**Supplied records**.
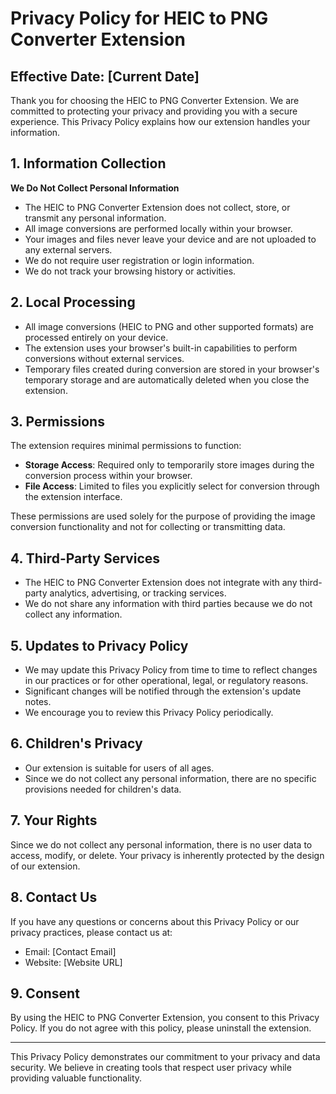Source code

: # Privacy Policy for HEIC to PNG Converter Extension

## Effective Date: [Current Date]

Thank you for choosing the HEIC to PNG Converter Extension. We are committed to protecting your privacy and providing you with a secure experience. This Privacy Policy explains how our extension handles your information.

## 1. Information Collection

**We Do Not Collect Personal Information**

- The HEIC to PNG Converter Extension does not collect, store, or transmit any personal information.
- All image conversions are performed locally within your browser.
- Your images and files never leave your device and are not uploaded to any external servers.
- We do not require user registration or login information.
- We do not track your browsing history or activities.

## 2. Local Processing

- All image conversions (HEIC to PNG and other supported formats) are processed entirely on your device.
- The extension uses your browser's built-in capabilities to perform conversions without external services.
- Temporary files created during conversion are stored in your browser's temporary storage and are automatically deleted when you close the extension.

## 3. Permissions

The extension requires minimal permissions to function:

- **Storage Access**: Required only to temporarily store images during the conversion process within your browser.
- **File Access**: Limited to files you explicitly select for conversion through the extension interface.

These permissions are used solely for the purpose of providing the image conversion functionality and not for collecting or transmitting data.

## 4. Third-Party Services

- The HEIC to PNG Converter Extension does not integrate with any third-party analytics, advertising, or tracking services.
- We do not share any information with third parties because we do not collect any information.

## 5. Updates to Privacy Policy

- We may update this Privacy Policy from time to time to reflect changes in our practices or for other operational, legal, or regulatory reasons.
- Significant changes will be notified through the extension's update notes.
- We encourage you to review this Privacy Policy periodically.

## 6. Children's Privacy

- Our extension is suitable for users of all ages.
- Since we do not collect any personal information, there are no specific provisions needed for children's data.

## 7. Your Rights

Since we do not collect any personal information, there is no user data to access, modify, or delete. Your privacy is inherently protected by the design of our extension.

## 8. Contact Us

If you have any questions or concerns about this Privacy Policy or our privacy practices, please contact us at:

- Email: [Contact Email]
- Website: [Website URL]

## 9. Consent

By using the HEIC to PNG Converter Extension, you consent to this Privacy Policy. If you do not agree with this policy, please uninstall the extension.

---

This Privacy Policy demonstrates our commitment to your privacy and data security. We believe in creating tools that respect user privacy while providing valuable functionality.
--
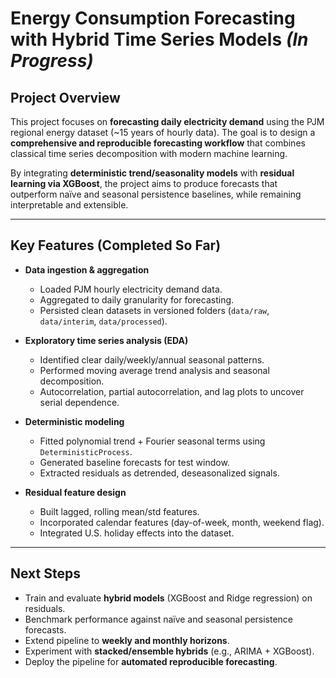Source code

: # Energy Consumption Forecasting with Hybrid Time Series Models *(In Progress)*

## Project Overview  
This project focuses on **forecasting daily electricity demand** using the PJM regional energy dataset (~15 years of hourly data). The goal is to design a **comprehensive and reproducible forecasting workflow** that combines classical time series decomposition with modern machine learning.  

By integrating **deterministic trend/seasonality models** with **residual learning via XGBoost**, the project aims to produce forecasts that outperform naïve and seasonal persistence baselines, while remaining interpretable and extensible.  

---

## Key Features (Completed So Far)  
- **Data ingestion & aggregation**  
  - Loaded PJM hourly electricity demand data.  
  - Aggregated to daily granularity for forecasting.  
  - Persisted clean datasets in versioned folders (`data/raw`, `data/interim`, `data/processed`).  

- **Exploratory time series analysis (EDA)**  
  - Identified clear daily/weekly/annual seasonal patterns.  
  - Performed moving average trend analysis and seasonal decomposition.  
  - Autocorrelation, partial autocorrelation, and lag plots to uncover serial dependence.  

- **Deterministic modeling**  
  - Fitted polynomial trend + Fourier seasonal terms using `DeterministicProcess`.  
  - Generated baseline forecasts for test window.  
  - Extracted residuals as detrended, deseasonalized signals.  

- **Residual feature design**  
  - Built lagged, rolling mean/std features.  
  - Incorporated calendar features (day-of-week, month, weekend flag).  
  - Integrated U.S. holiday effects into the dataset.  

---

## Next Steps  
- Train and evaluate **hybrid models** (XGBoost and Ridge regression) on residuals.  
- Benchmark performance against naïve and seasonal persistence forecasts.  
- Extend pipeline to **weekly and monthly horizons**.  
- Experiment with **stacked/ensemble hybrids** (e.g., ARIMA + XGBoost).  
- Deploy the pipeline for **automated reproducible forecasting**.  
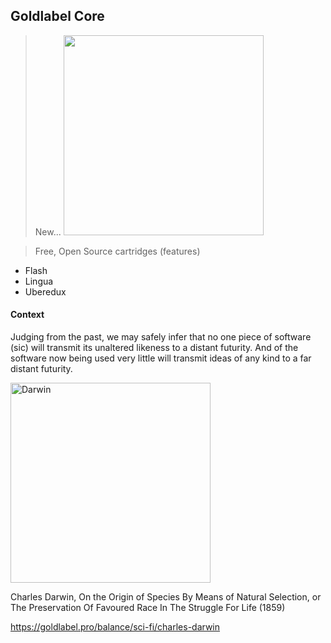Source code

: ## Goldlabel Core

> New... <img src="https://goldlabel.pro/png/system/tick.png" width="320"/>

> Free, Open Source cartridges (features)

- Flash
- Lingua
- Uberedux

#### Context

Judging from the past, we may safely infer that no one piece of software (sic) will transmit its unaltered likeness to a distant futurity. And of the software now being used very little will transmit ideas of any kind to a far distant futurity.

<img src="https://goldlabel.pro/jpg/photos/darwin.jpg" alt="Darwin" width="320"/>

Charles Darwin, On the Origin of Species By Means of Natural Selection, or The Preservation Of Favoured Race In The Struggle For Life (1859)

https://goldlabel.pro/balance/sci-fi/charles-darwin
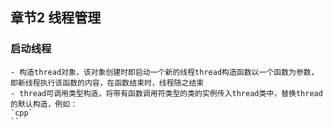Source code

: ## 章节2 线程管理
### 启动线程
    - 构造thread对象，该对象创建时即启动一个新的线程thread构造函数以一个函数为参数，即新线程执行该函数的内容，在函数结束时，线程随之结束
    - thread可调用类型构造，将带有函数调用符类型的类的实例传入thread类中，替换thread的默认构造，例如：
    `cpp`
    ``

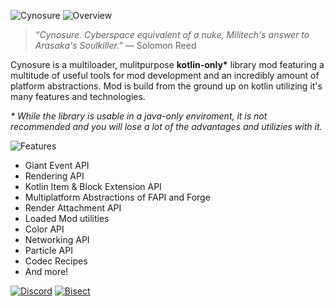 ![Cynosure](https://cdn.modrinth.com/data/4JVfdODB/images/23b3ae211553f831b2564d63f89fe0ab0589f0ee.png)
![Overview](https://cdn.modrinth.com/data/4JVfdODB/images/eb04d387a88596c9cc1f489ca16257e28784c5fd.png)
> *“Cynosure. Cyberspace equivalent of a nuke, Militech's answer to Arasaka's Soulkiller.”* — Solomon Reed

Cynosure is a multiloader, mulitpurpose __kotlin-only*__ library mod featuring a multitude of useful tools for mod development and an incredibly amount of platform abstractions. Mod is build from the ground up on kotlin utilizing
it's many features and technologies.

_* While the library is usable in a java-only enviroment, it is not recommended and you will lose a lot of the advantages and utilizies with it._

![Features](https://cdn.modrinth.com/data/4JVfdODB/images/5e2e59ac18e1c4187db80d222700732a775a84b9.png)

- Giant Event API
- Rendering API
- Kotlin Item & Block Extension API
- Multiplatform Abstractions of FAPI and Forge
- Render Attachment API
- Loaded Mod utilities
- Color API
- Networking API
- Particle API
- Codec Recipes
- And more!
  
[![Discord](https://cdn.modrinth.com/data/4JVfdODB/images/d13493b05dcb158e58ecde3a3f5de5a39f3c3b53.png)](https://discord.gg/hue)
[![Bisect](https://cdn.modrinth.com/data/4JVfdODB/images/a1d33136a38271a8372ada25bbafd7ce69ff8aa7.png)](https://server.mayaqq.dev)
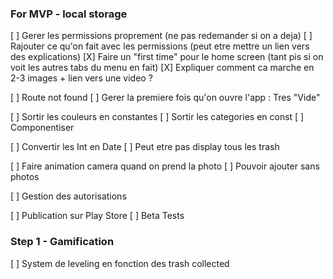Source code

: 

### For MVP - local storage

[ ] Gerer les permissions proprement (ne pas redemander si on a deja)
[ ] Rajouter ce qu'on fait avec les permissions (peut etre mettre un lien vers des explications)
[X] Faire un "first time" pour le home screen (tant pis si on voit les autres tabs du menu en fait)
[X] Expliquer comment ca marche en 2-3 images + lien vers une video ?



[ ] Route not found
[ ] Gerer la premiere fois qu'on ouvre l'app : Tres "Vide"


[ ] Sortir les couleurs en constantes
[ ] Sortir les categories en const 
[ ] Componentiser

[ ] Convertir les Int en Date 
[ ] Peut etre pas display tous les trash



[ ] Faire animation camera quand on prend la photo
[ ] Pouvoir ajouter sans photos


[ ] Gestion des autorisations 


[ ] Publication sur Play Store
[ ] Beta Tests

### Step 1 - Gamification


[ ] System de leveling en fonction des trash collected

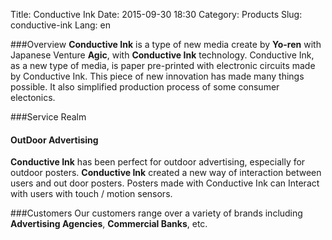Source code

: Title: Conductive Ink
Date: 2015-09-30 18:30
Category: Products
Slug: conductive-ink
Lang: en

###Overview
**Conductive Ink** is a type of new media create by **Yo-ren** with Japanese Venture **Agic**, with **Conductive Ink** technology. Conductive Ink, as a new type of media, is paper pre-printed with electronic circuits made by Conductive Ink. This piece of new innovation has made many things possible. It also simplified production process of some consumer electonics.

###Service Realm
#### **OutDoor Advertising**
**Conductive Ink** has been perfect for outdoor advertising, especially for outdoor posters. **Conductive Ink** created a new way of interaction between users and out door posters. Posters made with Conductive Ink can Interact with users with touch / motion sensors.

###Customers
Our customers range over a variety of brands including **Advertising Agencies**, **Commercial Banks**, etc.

**Problem to solve**.
Lines above that include the string "during" need to be copied.

**Reply to the exercise**.
- Temporary files created during conversion are stored in your browser's temporary storage and are automatically deleted when you close the extension.
- **Storage Access**: Required only to temporarily store images during the conversion process within your browser.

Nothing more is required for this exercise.